*Source data*.
· · · · ·

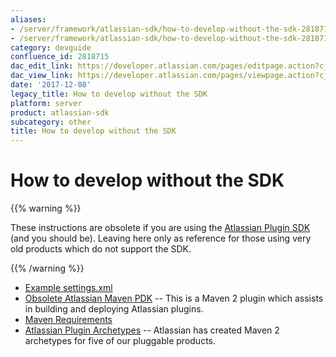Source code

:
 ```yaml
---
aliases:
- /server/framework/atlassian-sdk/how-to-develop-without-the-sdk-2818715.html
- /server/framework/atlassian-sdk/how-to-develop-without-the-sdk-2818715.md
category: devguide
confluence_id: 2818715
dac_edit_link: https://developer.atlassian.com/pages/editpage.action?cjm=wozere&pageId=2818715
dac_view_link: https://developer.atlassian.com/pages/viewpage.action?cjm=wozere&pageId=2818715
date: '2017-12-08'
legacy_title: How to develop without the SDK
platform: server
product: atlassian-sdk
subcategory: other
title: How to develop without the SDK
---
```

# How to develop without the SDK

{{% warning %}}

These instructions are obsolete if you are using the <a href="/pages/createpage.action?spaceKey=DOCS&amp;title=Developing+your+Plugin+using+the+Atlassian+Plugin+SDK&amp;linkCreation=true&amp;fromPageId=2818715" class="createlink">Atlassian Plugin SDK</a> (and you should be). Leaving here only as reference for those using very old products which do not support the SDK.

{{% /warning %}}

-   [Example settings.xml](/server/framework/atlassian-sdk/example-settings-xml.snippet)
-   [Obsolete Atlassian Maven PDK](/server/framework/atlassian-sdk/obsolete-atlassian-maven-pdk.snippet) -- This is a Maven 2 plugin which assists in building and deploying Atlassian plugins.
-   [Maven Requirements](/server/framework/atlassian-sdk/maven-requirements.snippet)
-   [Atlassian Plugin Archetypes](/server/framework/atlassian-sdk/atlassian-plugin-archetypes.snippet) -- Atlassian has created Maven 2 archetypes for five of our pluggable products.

· · · · ·

*The problem*.
Copy out all lines of the material above in which "developer" occurs.

*Solution for this exercise*.
dac_edit_link: https://developer.atlassian.com/pages/editpage.action?cjm=wozere&pageId=2818715
dac_view_link: https://developer.atlassian.com/pages/viewpage.action?cjm=wozere&pageId=2818715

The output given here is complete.